On Wed, Oct 26, 2022 at 01:41:12PM +0530, Bharath Rupireddy wrote:
> We will have bigger problems when a backend corrupts the pg_control
> file, no? The bigger problems could be that the server won't come up
> or it behaves abnormally or some other.
Possibly, yes.
> Can't the CRC check detect any of the above corruptions? Do we have
> any evidence of backend corrupting the pg_control file or any of the
> above variables while running regression tests?
It could be possible that the backend writes an incorrect data
combination though its APIs, where the CRC is correct but the data is
not (say a TLI of 0, as one example).
> If the concern is backend corrupting the pg_control file and CRC check
> can't detect it, then the extra checks (as proposed in the patch) must
> be placed within the core (perhaps before writing/after reading the
> pg_control file), not in regression tests for sure.
Well, that depends on the level of protection you want.

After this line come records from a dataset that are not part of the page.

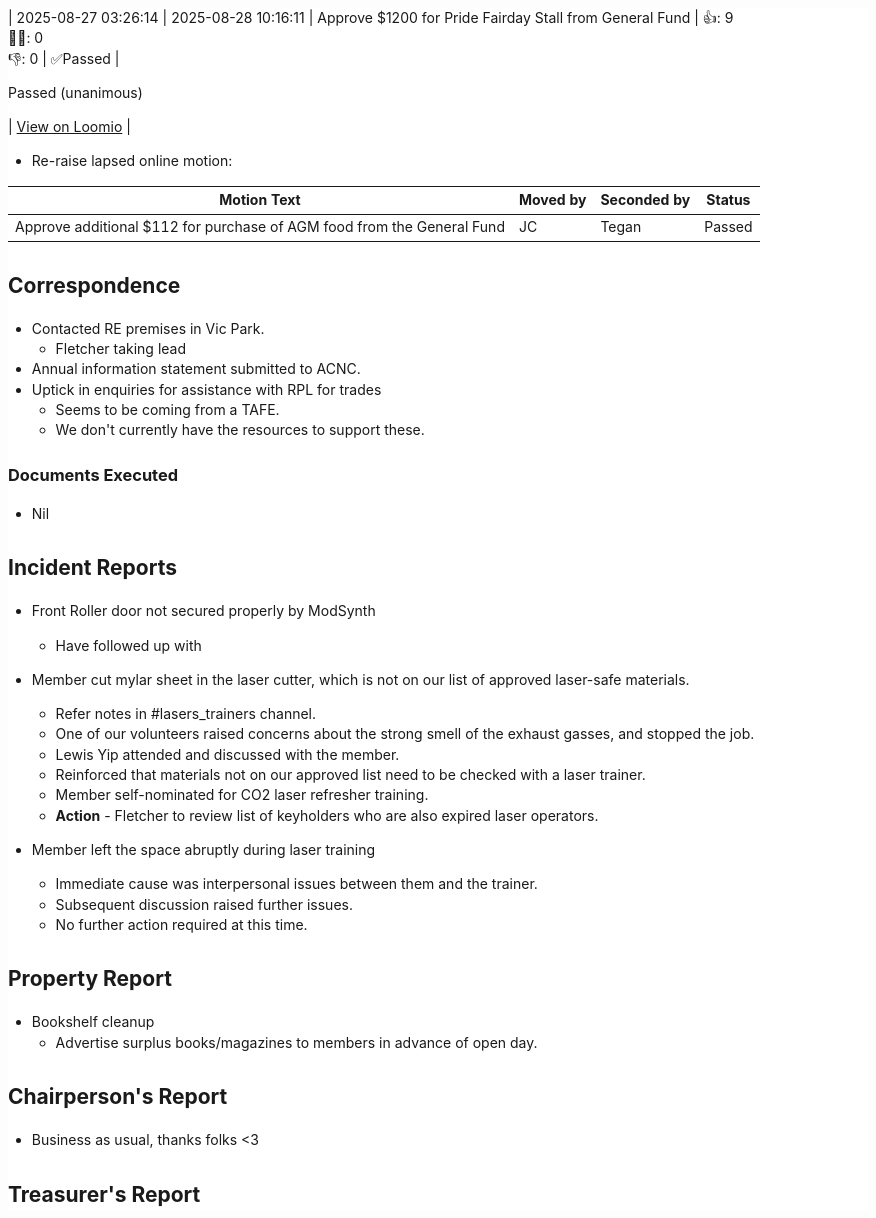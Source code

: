 | 2025-08-27 03:26:14 | 2025-08-28 10:16:11 | Approve $1200 for Pride Fairday Stall from General Fund                                                                                               | 👍: 9<br>🤷‍♂️: 0<br>👎: 0         | ✅Passed                                 | <p>Passed (unanimous)</p>                                       | [View on Loomio](https://vote.artifactory.org.au/d/ItXmiJE2/) |


* Re-raise lapsed online motion:

| Motion Text | Moved by    | Seconded by       | Status            |
| ----------- | ----------- | ----------------- | ----------------- |
| Approve additional $112 for purchase of AGM food from the General Fund | JC | Tegan | Passed |

## Correspondence

* Contacted RE premises in Vic Park.
  * Fletcher taking lead
* Annual information statement submitted to ACNC.
* Uptick in enquiries for assistance with RPL for trades
  * Seems to be coming from a TAFE.
  * We don't currently have the resources to support these.

### Documents Executed

* Nil

## Incident Reports

* Front Roller door not secured properly by ModSynth
  * Have followed up with 

* Member cut mylar sheet in the laser cutter, which is not on our list of approved laser-safe materials.
  * Refer notes in #lasers_trainers channel.
  * One of our volunteers raised concerns about the strong smell of the exhaust gasses, and stopped the job.
  * Lewis Yip attended and discussed with the member.
  * Reinforced that materials not on our approved list need to be checked with a laser trainer.
  * Member self-nominated for CO2 laser refresher training.
  * **Action** - Fletcher to review list of keyholders who are also expired laser operators.

* Member left the space abruptly during laser training
  * Immediate cause was interpersonal issues between them and the trainer.
  * Subsequent discussion raised further issues.
  * No further action required at this time.

## Property Report

* Bookshelf cleanup
  * Advertise surplus books/magazines to members in advance of open day.

## Chairperson's Report

* Business as usual, thanks folks <3

## Treasurer's Report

Now there are
things in place already when it comes to recovery or at startup.
Anyway, the recent experience with the 56-bit relfilenode thread is
really that we don't check the execution of these functions at all,
and that's the actual minimal requirement, so I have applied a patch
based on count(*) > 0 for now to cover that. I am not sure if any of
the checks for the control file fields are valuable, perhaps some
are..
--
Michael